Start of Supplied entries
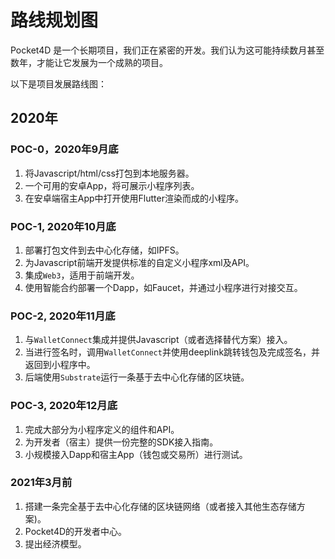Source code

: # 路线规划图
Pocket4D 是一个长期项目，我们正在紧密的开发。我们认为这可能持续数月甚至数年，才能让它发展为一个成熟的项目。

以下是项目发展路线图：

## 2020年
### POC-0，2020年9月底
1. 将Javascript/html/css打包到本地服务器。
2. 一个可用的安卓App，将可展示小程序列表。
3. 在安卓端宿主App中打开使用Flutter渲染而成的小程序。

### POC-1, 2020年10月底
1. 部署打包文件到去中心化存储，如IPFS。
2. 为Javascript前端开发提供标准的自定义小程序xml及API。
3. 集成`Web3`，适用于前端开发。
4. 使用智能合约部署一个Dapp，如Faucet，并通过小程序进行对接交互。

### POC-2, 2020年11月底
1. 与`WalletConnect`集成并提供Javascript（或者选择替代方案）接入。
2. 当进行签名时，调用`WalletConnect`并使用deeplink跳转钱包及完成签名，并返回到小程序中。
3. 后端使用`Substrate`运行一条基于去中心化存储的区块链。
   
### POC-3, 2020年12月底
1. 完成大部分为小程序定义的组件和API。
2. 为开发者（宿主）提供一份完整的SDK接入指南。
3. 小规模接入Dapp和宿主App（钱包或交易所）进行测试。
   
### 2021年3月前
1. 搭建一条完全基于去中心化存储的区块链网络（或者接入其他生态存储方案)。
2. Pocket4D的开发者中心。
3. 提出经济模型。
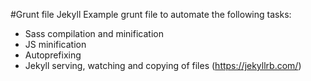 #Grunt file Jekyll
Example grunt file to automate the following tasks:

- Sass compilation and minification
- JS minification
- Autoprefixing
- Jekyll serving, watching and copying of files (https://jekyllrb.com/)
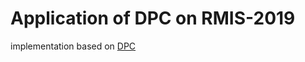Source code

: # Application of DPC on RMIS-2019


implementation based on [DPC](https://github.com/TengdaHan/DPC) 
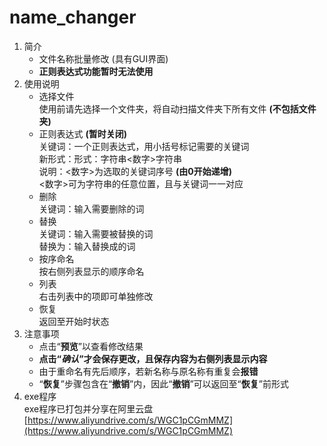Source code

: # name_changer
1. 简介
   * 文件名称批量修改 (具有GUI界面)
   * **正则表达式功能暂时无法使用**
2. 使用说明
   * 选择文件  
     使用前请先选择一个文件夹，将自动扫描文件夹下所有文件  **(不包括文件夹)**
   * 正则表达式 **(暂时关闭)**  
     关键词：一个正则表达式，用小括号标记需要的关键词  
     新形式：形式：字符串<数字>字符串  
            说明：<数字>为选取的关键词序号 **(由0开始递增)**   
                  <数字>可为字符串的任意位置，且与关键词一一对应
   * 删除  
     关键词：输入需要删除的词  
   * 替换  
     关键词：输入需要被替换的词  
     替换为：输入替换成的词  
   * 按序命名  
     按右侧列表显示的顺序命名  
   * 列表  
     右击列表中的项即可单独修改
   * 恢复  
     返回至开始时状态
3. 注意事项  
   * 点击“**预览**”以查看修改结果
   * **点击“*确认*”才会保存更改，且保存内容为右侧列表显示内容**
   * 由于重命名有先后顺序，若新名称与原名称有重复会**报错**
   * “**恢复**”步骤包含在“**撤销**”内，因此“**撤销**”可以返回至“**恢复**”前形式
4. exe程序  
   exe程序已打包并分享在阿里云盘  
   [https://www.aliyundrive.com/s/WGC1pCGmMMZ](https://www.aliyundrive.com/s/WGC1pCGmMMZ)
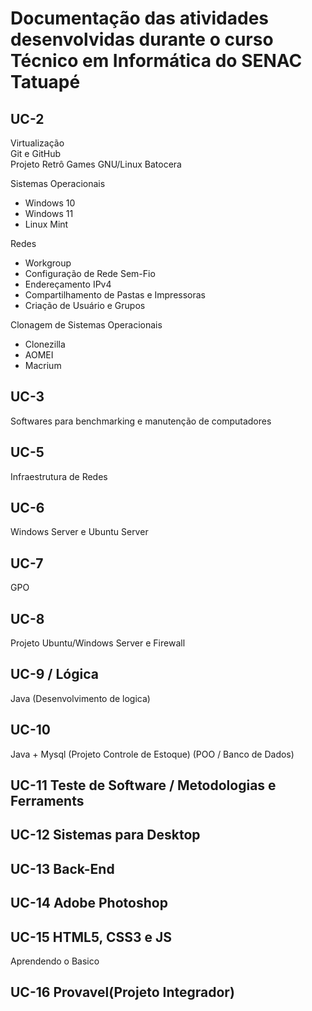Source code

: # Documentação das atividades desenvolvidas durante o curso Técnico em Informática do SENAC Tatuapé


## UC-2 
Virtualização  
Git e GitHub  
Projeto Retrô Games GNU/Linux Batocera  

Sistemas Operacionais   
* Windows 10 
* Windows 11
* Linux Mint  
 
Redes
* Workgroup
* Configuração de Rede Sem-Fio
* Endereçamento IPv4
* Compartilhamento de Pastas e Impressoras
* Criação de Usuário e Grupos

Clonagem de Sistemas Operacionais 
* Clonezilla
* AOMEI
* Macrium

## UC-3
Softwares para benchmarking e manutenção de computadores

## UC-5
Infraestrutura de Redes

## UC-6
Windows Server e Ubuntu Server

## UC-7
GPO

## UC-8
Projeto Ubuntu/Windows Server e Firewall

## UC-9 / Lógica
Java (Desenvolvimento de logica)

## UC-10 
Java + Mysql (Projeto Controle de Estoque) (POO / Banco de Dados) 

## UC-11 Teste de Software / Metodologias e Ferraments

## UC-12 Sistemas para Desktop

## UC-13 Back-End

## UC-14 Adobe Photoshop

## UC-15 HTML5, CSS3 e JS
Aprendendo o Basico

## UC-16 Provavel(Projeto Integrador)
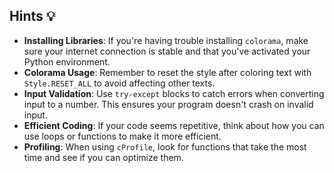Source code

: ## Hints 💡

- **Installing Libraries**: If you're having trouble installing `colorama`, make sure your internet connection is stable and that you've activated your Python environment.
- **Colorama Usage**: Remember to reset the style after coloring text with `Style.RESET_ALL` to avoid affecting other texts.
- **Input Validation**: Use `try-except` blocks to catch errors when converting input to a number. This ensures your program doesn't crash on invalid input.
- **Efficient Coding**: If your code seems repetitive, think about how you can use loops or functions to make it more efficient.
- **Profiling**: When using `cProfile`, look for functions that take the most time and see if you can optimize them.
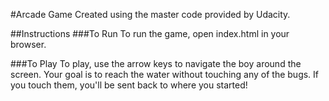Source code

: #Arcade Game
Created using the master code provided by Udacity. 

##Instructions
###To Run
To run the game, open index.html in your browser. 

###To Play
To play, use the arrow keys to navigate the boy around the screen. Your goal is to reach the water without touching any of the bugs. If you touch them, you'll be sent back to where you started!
End of Supplied entries
- _Task objective_:
Leaving the images out, print the records above exactly.

- _Answer space_:
Source code

: # 路线规划图
Pocket4D 是一个长期项目，我们正在紧密的开发。我们认为这可能持续数月甚至数年，才能让它发展为一个成熟的项目。

以下是项目发展路线图：

## 2020年
### POC-0，2020年9月底
1. 将Javascript/html/css打包到本地服务器。
2. 一个可用的安卓App，将可展示小程序列表。
3. 在安卓端宿主App中打开使用Flutter渲染而成的小程序。

### POC-1, 2020年10月底
1. 部署打包文件到去中心化存储，如IPFS。
2. 为Javascript前端开发提供标准的自定义小程序xml及API。
3. 集成`Web3`，适用于前端开发。
4. 使用智能合约部署一个Dapp，如Faucet，并通过小程序进行对接交互。

### POC-2, 2020年11月底
1. 与`WalletConnect`集成并提供Javascript（或者选择替代方案）接入。
2. 当进行签名时，调用`WalletConnect`并使用deeplink跳转钱包及完成签名，并返回到小程序中。
3. 后端使用`Substrate`运行一条基于去中心化存储的区块链。
   
### POC-3, 2020年12月底
1. 完成大部分为小程序定义的组件和API。
2. 为开发者（宿主）提供一份完整的SDK接入指南。
3. 小规模接入Dapp和宿主App（钱包或交易所）进行测试。
   
### 2021年3月前
1. 搭建一条完全基于去中心化存储的区块链网络（或者接入其他生态存储方案)。
2. Pocket4D的开发者中心。
3. 提出经济模型。
 #Grunt file Jekyll
Example grunt file to automate the following tasks:

- Sass compilation and minification
- JS minification
- Autoprefixing
- Jekyll serving, watching and copying of files (https://jekyllrb.com/)
Source code

: # Application of DPC on RMIS-2019


implementation based on [DPC](https://github.com/TengdaHan/DPC) 
Source code

: # name_changer
1. 简介
   * 文件名称批量修改 (具有GUI界面)
   * **正则表达式功能暂时无法使用**
2. 使用说明
   * 选择文件  
     使用前请先选择一个文件夹，将自动扫描文件夹下所有文件  **(不包括文件夹)**
   * 正则表达式 **(暂时关闭)**  
     关键词：一个正则表达式，用小括号标记需要的关键词  
     新形式：形式：字符串<数字>字符串  
            说明：<数字>为选取的关键词序号 **(由0开始递增)**   
                  <数字>可为字符串的任意位置，且与关键词一一对应
   * 删除  
     关键词：输入需要删除的词  
   * 替换  
     关键词：输入需要被替换的词  
     替换为：输入替换成的词  
   * 按序命名  
     按右侧列表显示的顺序命名  
   * 列表  
     右击列表中的项即可单独修改
   * 恢复  
     返回至开始时状态
3. 注意事项  
   * 点击“**预览**”以查看修改结果
   * **点击“*确认*”才会保存更改，且保存内容为右侧列表显示内容**
   * 由于重命名有先后顺序，若新名称与原名称有重复会**报错**
   * “**恢复**”步骤包含在“**撤销**”内，因此“**撤销**”可以返回至“**恢复**”前形式
4. exe程序  
   exe程序已打包并分享在阿里云盘  
   [https://www.aliyundrive.com/s/WGC1pCGmMMZ](https://www.aliyundrive.com/s/WGC1pCGmMMZ)
Source code

: # Documentação das atividades desenvolvidas durante o curso Técnico em Informática do SENAC Tatuapé


## UC-2 
Virtualização  
Git e GitHub  
Projeto Retrô Games GNU/Linux Batocera  

Sistemas Operacionais   
* Windows 10 
* Windows 11
* Linux Mint  
 
Redes
* Workgroup
* Configuração de Rede Sem-Fio
* Endereçamento IPv4
* Compartilhamento de Pastas e Impressoras
* Criação de Usuário e Grupos

Clonagem de Sistemas Operacionais 
* Clonezilla
* AOMEI
* Macrium

## UC-3
Softwares para benchmarking e manutenção de computadores

## UC-5
Infraestrutura de Redes

## UC-6
Windows Server e Ubuntu Server

## UC-7
GPO

## UC-8
Projeto Ubuntu/Windows Server e Firewall

## UC-9 / Lógica
Java (Desenvolvimento de logica)

## UC-10 
Java + Mysql (Projeto Controle de Estoque) (POO / Banco de Dados) 

## UC-11 Teste de Software / Metodologias e Ferraments

## UC-12 Sistemas para Desktop

## UC-13 Back-End

## UC-14 Adobe Photoshop

## UC-15 HTML5, CSS3 e JS
Aprendendo o Basico

## UC-16 Provavel(Projeto Integrador)
Source code

: ## Hints 💡

- **Installing Libraries**: If you're having trouble installing `colorama`, make sure your internet connection is stable and that you've activated your Python environment.
- **Colorama Usage**: Remember to reset the style after coloring text with `Style.RESET_ALL` to avoid affecting other texts.
- **Input Validation**: Use `try-except` blocks to catch errors when converting input to a number. This ensures your program doesn't crash on invalid input.
- **Efficient Coding**: If your code seems repetitive, think about how you can use loops or functions to make it more efficient.
- **Profiling**: When using `cProfile`, look for functions that take the most time and see if you can optimize them.
Source code

: #Arcade Game
Created using the master code provided by Udacity. 

##Instructions
###To Run
To run the game, open index.html in your browser. 

###To Play
To play, use the arrow keys to navigate the boy around the screen. Your goal is to reach the water without touching any of the bugs. If you touch them, you'll be sent back to where you started!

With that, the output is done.